----- EXTRACTED RECORDS

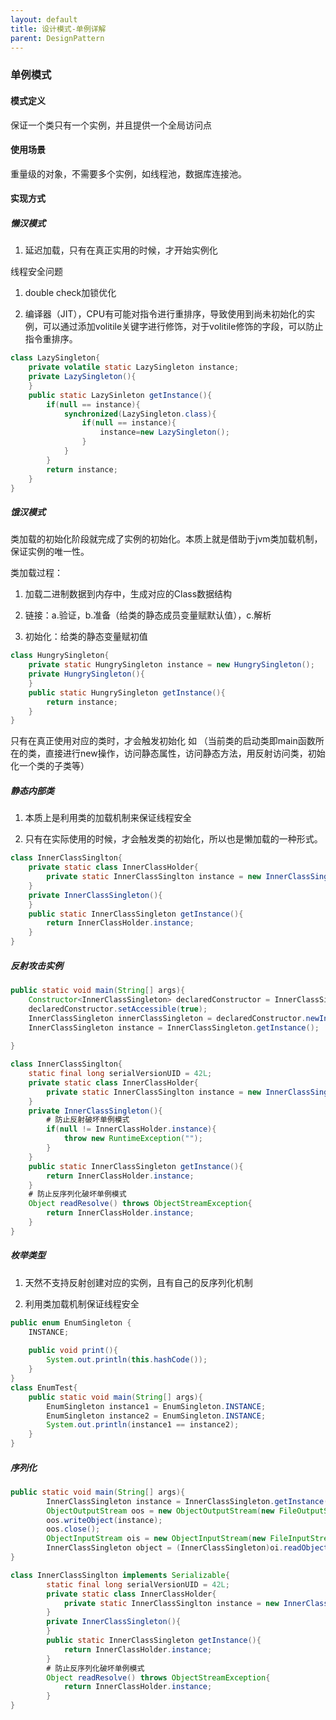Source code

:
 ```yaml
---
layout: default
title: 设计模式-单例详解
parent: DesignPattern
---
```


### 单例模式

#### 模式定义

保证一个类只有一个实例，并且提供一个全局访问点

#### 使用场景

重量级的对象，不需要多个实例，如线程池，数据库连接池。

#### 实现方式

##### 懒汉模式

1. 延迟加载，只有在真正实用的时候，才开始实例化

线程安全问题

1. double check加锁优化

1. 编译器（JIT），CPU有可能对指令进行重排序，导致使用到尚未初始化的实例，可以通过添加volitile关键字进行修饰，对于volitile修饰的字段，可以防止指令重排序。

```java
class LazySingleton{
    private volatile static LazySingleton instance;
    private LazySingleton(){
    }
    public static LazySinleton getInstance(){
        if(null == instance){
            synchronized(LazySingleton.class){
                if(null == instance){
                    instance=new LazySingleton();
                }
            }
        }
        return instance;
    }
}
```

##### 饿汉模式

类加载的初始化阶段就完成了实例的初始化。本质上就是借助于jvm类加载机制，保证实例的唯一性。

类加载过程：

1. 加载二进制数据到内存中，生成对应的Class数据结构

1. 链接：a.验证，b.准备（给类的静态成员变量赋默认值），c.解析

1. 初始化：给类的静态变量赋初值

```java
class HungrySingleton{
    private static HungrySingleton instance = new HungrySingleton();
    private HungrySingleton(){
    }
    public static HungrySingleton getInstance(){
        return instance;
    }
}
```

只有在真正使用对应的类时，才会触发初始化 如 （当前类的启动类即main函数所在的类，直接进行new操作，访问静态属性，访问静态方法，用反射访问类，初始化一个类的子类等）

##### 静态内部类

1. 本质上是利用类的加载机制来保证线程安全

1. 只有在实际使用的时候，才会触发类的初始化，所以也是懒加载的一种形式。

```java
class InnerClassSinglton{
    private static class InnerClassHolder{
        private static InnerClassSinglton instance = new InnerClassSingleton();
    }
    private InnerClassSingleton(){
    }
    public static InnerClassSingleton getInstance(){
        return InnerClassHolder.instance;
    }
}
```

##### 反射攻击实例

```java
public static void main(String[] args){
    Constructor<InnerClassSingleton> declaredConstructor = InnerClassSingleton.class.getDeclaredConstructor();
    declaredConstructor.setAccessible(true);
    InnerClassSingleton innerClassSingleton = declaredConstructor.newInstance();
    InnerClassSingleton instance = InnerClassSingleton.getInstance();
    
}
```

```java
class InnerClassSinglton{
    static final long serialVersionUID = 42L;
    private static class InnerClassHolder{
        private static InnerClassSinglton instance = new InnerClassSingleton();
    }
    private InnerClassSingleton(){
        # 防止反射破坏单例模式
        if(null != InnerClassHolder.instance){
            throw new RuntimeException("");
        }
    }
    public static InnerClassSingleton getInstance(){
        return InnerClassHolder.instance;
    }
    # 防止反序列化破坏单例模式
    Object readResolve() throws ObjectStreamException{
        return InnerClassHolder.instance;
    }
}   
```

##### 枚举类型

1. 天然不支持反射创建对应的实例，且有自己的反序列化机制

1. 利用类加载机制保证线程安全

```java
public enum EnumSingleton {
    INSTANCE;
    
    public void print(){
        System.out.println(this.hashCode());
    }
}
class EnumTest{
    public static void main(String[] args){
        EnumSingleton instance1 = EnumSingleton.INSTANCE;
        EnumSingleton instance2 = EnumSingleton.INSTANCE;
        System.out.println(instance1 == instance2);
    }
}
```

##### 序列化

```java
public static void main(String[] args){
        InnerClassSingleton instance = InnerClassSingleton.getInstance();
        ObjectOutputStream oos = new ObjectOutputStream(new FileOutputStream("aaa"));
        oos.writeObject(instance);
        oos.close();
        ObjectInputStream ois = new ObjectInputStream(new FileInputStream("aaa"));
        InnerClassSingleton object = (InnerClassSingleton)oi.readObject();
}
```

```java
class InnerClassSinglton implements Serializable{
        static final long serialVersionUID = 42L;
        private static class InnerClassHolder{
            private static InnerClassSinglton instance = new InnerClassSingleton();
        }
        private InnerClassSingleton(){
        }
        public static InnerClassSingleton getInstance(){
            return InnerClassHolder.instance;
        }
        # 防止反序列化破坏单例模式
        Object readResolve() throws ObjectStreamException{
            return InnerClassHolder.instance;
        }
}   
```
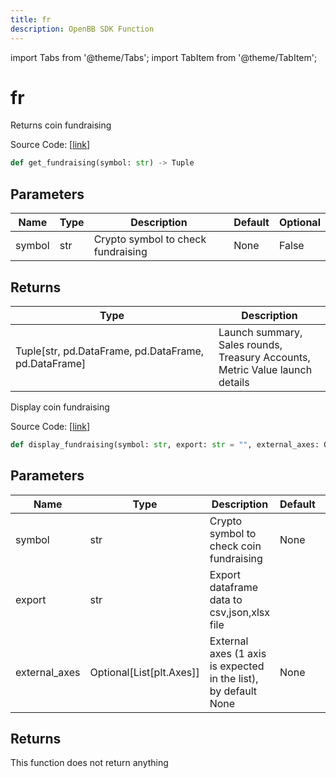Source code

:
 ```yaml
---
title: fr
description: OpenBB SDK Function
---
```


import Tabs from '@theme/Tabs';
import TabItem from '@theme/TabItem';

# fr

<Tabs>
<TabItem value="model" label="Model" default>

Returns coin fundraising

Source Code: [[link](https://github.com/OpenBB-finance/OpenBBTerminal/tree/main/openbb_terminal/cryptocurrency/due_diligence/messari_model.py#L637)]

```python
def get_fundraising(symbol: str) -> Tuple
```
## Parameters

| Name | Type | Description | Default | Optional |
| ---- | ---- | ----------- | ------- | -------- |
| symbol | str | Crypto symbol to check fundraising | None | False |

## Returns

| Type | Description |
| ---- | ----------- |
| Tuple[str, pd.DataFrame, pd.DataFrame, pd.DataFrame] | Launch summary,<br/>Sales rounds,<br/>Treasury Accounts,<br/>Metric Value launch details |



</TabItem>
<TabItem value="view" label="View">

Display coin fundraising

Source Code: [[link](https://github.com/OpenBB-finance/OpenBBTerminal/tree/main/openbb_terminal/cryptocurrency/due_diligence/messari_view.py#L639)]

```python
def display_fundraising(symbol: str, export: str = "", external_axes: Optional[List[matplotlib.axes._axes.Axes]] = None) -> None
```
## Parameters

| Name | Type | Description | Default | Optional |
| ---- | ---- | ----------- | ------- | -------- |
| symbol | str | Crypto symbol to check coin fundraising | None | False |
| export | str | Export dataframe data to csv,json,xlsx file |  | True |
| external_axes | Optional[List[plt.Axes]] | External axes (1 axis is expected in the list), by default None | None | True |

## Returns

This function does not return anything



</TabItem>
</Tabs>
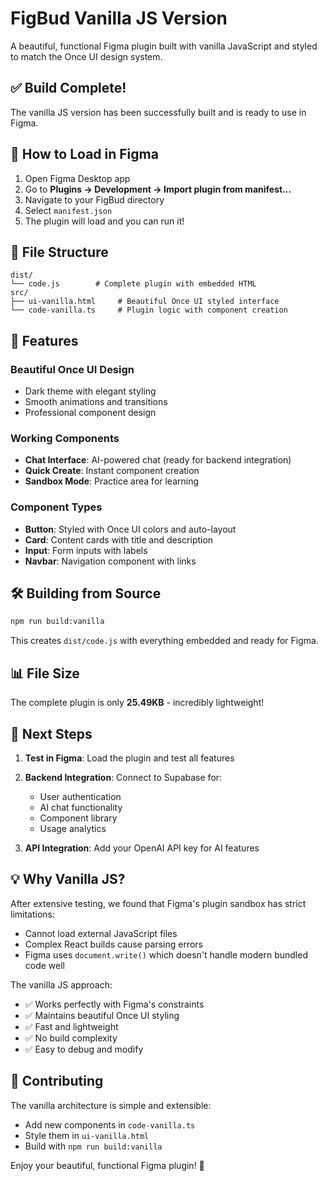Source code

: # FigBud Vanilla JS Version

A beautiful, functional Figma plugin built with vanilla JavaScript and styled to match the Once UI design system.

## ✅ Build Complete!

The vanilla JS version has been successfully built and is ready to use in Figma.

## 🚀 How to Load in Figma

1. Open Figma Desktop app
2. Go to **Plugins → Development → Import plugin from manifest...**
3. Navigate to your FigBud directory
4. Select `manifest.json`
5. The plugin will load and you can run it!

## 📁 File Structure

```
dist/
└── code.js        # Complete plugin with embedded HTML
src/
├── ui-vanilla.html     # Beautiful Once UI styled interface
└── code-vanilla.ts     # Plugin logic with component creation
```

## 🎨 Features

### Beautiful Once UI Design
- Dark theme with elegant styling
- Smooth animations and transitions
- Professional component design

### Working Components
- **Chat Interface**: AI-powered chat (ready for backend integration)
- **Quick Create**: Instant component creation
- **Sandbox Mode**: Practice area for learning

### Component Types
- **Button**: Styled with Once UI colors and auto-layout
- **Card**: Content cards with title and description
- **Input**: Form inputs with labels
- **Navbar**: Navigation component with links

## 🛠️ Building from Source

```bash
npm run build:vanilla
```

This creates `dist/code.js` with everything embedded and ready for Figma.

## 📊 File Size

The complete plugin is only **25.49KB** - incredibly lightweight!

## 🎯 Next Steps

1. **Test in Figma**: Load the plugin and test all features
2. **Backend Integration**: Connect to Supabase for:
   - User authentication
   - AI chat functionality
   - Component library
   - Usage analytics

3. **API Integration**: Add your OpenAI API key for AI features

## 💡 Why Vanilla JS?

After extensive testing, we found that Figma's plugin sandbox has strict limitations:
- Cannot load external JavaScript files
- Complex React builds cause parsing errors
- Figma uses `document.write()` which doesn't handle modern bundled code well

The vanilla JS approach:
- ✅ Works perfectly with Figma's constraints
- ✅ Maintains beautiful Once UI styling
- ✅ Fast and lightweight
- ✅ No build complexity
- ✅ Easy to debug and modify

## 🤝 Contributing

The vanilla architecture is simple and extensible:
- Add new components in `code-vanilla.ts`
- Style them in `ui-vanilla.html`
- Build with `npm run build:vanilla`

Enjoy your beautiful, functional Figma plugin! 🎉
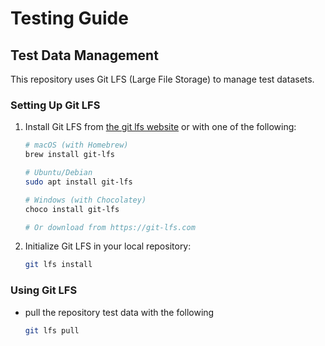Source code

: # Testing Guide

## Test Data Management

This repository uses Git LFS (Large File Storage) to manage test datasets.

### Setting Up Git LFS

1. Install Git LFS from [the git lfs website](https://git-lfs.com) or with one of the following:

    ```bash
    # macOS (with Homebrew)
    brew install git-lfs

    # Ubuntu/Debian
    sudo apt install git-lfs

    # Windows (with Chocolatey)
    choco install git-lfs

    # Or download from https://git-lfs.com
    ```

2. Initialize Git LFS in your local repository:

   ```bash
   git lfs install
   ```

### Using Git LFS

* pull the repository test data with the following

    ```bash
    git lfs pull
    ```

----------

## YOUR TASK
Scan the entries above for the string "styling" and copy each line that contains it.

## TASK OUTPUT
- Dark theme with elegant styling
- ✅ Maintains beautiful Once UI styling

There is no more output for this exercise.